EXERCISE AIM:
The answer should be an exact copy of the data.

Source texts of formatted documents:
----------------------------------------
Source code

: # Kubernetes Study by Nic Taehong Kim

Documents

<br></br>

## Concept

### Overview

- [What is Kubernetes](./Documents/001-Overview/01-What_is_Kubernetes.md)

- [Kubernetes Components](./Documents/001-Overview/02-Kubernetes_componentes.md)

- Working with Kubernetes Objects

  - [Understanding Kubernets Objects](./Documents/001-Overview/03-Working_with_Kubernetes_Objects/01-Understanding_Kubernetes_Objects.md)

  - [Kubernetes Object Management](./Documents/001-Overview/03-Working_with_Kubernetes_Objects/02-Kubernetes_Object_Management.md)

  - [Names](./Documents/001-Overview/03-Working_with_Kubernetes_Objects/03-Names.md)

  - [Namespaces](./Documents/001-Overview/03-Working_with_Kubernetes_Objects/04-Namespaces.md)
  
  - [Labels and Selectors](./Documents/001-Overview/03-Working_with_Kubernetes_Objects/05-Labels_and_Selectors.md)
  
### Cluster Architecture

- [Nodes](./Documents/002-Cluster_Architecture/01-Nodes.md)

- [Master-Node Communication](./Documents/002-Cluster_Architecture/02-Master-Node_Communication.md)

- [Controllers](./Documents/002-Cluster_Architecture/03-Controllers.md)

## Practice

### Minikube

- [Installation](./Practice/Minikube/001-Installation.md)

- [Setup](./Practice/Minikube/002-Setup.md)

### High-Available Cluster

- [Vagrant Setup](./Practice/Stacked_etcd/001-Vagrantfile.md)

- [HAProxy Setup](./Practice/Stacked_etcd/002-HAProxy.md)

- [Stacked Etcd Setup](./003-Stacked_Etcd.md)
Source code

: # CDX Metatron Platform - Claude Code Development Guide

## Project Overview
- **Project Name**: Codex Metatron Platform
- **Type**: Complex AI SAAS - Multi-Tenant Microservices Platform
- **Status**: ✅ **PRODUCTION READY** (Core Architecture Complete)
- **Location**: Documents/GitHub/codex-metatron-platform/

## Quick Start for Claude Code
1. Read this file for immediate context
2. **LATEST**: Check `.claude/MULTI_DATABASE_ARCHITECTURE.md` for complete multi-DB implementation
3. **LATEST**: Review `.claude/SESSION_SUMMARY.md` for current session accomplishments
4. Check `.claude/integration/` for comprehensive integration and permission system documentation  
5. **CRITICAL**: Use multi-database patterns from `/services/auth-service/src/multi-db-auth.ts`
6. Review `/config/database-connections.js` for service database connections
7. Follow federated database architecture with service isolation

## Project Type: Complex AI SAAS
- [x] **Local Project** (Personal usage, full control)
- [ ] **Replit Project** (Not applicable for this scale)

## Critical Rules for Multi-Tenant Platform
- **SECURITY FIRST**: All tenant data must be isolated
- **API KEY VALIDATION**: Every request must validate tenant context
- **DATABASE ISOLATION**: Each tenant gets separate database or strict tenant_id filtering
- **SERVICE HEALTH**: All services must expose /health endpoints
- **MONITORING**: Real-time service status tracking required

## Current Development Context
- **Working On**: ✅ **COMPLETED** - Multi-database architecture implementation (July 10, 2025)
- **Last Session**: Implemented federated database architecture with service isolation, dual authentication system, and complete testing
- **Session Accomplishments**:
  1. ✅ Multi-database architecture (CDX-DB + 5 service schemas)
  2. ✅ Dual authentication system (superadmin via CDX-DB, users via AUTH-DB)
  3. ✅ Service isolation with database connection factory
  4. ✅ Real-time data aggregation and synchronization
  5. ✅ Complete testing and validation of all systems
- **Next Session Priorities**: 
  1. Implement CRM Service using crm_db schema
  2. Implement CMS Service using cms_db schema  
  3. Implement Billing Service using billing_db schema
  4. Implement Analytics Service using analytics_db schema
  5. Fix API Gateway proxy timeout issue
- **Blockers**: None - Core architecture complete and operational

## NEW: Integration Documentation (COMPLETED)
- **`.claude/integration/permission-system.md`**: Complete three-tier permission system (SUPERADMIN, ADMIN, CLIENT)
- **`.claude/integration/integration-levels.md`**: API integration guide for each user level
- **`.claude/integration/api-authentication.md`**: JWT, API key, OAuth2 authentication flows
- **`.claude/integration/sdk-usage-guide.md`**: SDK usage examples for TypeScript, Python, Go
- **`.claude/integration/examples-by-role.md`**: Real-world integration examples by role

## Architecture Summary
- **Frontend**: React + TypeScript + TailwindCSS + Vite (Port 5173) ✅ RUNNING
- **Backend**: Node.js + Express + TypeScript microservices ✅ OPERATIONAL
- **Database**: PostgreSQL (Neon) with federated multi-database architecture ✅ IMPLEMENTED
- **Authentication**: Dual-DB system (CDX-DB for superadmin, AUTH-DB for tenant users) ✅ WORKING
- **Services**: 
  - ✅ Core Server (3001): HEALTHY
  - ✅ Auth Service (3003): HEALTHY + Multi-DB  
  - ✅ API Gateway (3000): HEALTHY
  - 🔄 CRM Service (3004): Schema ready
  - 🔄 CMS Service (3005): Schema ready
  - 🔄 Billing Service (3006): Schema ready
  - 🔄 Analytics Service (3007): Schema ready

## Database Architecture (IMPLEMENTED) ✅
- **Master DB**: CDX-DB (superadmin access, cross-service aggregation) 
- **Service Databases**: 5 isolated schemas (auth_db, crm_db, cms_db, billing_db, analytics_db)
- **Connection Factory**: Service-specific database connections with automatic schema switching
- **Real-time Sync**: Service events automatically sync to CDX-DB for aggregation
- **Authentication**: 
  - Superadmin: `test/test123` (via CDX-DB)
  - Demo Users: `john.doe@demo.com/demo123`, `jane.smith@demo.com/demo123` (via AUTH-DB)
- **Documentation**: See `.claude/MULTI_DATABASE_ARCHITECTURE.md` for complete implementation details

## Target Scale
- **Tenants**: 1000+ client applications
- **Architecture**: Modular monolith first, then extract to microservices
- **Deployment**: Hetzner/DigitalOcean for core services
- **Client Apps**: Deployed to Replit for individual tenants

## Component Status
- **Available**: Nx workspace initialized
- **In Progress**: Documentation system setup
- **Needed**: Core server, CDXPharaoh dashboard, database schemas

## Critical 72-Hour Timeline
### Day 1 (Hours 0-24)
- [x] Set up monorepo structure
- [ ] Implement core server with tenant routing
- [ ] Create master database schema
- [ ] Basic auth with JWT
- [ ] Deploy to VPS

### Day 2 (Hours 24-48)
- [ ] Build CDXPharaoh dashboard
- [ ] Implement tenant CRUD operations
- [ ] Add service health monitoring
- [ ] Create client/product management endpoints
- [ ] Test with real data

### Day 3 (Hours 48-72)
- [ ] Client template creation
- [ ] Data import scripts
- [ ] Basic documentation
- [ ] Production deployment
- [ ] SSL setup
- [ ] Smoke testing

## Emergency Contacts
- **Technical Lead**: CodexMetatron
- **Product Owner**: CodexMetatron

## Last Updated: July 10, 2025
----------------------------------------
RESULT:
Source code

: # Kubernetes Study by Nic Taehong Kim

Documents

<br></br>

## Concept

### Overview

- [What is Kubernetes](./Documents/001-Overview/01-What_is_Kubernetes.md)

- [Kubernetes Components](./Documents/001-Overview/02-Kubernetes_componentes.md)

- Working with Kubernetes Objects

  - [Understanding Kubernets Objects](./Documents/001-Overview/03-Working_with_Kubernetes_Objects/01-Understanding_Kubernetes_Objects.md)

  - [Kubernetes Object Management](./Documents/001-Overview/03-Working_with_Kubernetes_Objects/02-Kubernetes_Object_Management.md)

  - [Names](./Documents/001-Overview/03-Working_with_Kubernetes_Objects/03-Names.md)

  - [Namespaces](./Documents/001-Overview/03-Working_with_Kubernetes_Objects/04-Namespaces.md)
  
  - [Labels and Selectors](./Documents/001-Overview/03-Working_with_Kubernetes_Objects/05-Labels_and_Selectors.md)
  
### Cluster Architecture

- [Nodes](./Documents/002-Cluster_Architecture/01-Nodes.md)

- [Master-Node Communication](./Documents/002-Cluster_Architecture/02-Master-Node_Communication.md)

- [Controllers](./Documents/002-Cluster_Architecture/03-Controllers.md)

## Practice

### Minikube

- [Installation](./Practice/Minikube/001-Installation.md)

- [Setup](./Practice/Minikube/002-Setup.md)

### High-Available Cluster

- [Vagrant Setup](./Practice/Stacked_etcd/001-Vagrantfile.md)

- [HAProxy Setup](./Practice/Stacked_etcd/002-HAProxy.md)

- [Stacked Etcd Setup](./003-Stacked_Etcd.md)
Source code

: # CDX Metatron Platform - Claude Code Development Guide

## Project Overview
- **Project Name**: Codex Metatron Platform
- **Type**: Complex AI SAAS - Multi-Tenant Microservices Platform
- **Status**: ✅ **PRODUCTION READY** (Core Architecture Complete)
- **Location**: Documents/GitHub/codex-metatron-platform/

## Quick Start for Claude Code
1. Read this file for immediate context
2. **LATEST**: Check `.claude/MULTI_DATABASE_ARCHITECTURE.md` for complete multi-DB implementation
3. **LATEST**: Review `.claude/SESSION_SUMMARY.md` for current session accomplishments
4. Check `.claude/integration/` for comprehensive integration and permission system documentation  
5. **CRITICAL**: Use multi-database patterns from `/services/auth-service/src/multi-db-auth.ts`
6. Review `/config/database-connections.js` for service database connections
7. Follow federated database architecture with service isolation

## Project Type: Complex AI SAAS
- [x] **Local Project** (Personal usage, full control)
- [ ] **Replit Project** (Not applicable for this scale)

## Critical Rules for Multi-Tenant Platform
- **SECURITY FIRST**: All tenant data must be isolated
- **API KEY VALIDATION**: Every request must validate tenant context
- **DATABASE ISOLATION**: Each tenant gets separate database or strict tenant_id filtering
- **SERVICE HEALTH**: All services must expose /health endpoints
- **MONITORING**: Real-time service status tracking required

## Current Development Context
- **Working On**: ✅ **COMPLETED** - Multi-database architecture implementation (July 10, 2025)
- **Last Session**: Implemented federated database architecture with service isolation, dual authentication system, and complete testing
- **Session Accomplishments**:
  1. ✅ Multi-database architecture (CDX-DB + 5 service schemas)
  2. ✅ Dual authentication system (superadmin via CDX-DB, users via AUTH-DB)
  3. ✅ Service isolation with database connection factory
  4. ✅ Real-time data aggregation and synchronization
  5. ✅ Complete testing and validation of all systems
- **Next Session Priorities**: 
  1. Implement CRM Service using crm_db schema
  2. Implement CMS Service using cms_db schema  
  3. Implement Billing Service using billing_db schema
  4. Implement Analytics Service using analytics_db schema
  5. Fix API Gateway proxy timeout issue
- **Blockers**: None - Core architecture complete and operational

## NEW: Integration Documentation (COMPLETED)
- **`.claude/integration/permission-system.md`**: Complete three-tier permission system (SUPERADMIN, ADMIN, CLIENT)
- **`.claude/integration/integration-levels.md`**: API integration guide for each user level
- **`.claude/integration/api-authentication.md`**: JWT, API key, OAuth2 authentication flows
- **`.claude/integration/sdk-usage-guide.md`**: SDK usage examples for TypeScript, Python, Go
- **`.claude/integration/examples-by-role.md`**: Real-world integration examples by role

## Architecture Summary
- **Frontend**: React + TypeScript + TailwindCSS + Vite (Port 5173) ✅ RUNNING
- **Backend**: Node.js + Express + TypeScript microservices ✅ OPERATIONAL
- **Database**: PostgreSQL (Neon) with federated multi-database architecture ✅ IMPLEMENTED
- **Authentication**: Dual-DB system (CDX-DB for superadmin, AUTH-DB for tenant users) ✅ WORKING
- **Services**: 
  - ✅ Core Server (3001): HEALTHY
  - ✅ Auth Service (3003): HEALTHY + Multi-DB  
  - ✅ API Gateway (3000): HEALTHY
  - 🔄 CRM Service (3004): Schema ready
  - 🔄 CMS Service (3005): Schema ready
  - 🔄 Billing Service (3006): Schema ready
  - 🔄 Analytics Service (3007): Schema ready

## Database Architecture (IMPLEMENTED) ✅
- **Master DB**: CDX-DB (superadmin access, cross-service aggregation) 
- **Service Databases**: 5 isolated schemas (auth_db, crm_db, cms_db, billing_db, analytics_db)
- **Connection Factory**: Service-specific database connections with automatic schema switching
- **Real-time Sync**: Service events automatically sync to CDX-DB for aggregation
- **Authentication**: 
  - Superadmin: `test/test123` (via CDX-DB)
  - Demo Users: `john.doe@demo.com/demo123`, `jane.smith@demo.com/demo123` (via AUTH-DB)
- **Documentation**: See `.claude/MULTI_DATABASE_ARCHITECTURE.md` for complete implementation details

## Target Scale
- **Tenants**: 1000+ client applications
- **Architecture**: Modular monolith first, then extract to microservices
- **Deployment**: Hetzner/DigitalOcean for core services
- **Client Apps**: Deployed to Replit for individual tenants

## Component Status
- **Available**: Nx workspace initialized
- **In Progress**: Documentation system setup
- **Needed**: Core server, CDXPharaoh dashboard, database schemas

## Critical 72-Hour Timeline
### Day 1 (Hours 0-24)
- [x] Set up monorepo structure
- [ ] Implement core server with tenant routing
- [ ] Create master database schema
- [ ] Basic auth with JWT
- [ ] Deploy to VPS

### Day 2 (Hours 24-48)
- [ ] Build CDXPharaoh dashboard
- [ ] Implement tenant CRUD operations
- [ ] Add service health monitoring
- [ ] Create client/product management endpoints
- [ ] Test with real data

### Day 3 (Hours 48-72)
- [ ] Client template creation
- [ ] Data import scripts
- [ ] Basic documentation
- [ ] Production deployment
- [ ] SSL setup
- [ ] Smoke testing

## Emergency Contacts
- **Technical Lead**: CodexMetatron
- **Product Owner**: CodexMetatron

## Last Updated: July 10, 2025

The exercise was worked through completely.